The conversation isn’t about who to cut. One company redesigned around the people they kept — and built €1.3 billion from it.
Mo Gawdat is not a man who traffics in comfortable predictions. Google X’s former chief business officer — thirty years in technology, architect of some of the most ambitious moonshots in the industry’s history — has been sounding the alarm for nearly five years: AI will eliminate millions of jobs, and the timeline is shorter than anyone is comfortable admitting. When he published Scary Smart in 2021, his thought experiment placed the reckoning around 2055.
He no longer believes that.
The timeline has compressed by almost three decades in his own estimation, the disruption now arriving, in his telling, around 2027. Twelve to fifteen years of economic upheaval. A cascade, not a transition. New graduate hiring has already fallen sharply — a drop he puts at between 23 and 30 percent — not because the economy softened, but because AI now does what junior employees were brought in to do. Entry-level work goes first, he argues, not because it is least valuable but because it is most legible to a machine. And what follows is not gradual.
His argument deserves its gravity. If AI absorbs 30 percent or more of jobs, the consumption base that sustains capitalism begins to hollow. The leaders sitting with dread in their boardrooms, wondering what this means for the people whose names they know — they are not being irrational.

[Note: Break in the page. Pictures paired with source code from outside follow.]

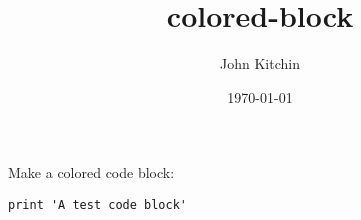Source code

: \documentclass[11pt]{article}
\author{John Kitchin}
\date{\today}
\title{colored-block}
\begin{document}
\maketitle
\tableofcontents

Make a colored code block:

\begin{verbatim}
print 'A test code block'
\end{verbatim}
\end{document}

They are paying attention to a serious argument made by a serious person, one who has watched his own predictions accelerate faster than he expected. One company, however, had already decided what to do about it.
In 2021 — the same year Gawdat first put his warning into print, when his own timeline still pointed toward 2055 — IKEA’s parent company Ingka made a quiet decision. Its AI system Billie had begun absorbing customer enquiries at scale. Rather than letting that volume displacement run its natural course, Ingka redirected approximately 8,500 call-centre employees into roles built around remote selling, relationship-building, and the kind of judgment-intensive work a system cannot replicate. No announcement. No manifesto. Just a choice, made deliberately, before the pressure made it unavoidable — in the same year the warning was first written, before most leaders had thought to be afraid.
By the end of FY22, Ingka’s remote customer meeting points had reached €1.3 billion in revenue — a channel built entirely on human presence, human judgment, and human warmth. Reuters reported one product in the mix: customers in the UK could pay £25 for a 45-to-60-minute interior-design consultation by video, with a tailored product list. The people who used to answer predictable questions were now answering harder, more valuable ones. Customers were paying for the difference. The bottleneck, it turned out, was never the people. It was the work they had been given to do.
Gawdat’s darkest scenario assumes leaders will respond to displacement the way capitalism has always responded to new efficiency — extract cost, concentrate gain, move on. He is not wrong that many will. BCG’s 2025 global study of C-suite executives found that only 5 percent of companies have captured substantial financial gains from AI, and that group posts three-year shareholder returns roughly four times higher than those that haven’t. The separator, BCG found, was not the sophistication of the technology. It was whether leaders had deliberately redesigned how their people worked alongside it.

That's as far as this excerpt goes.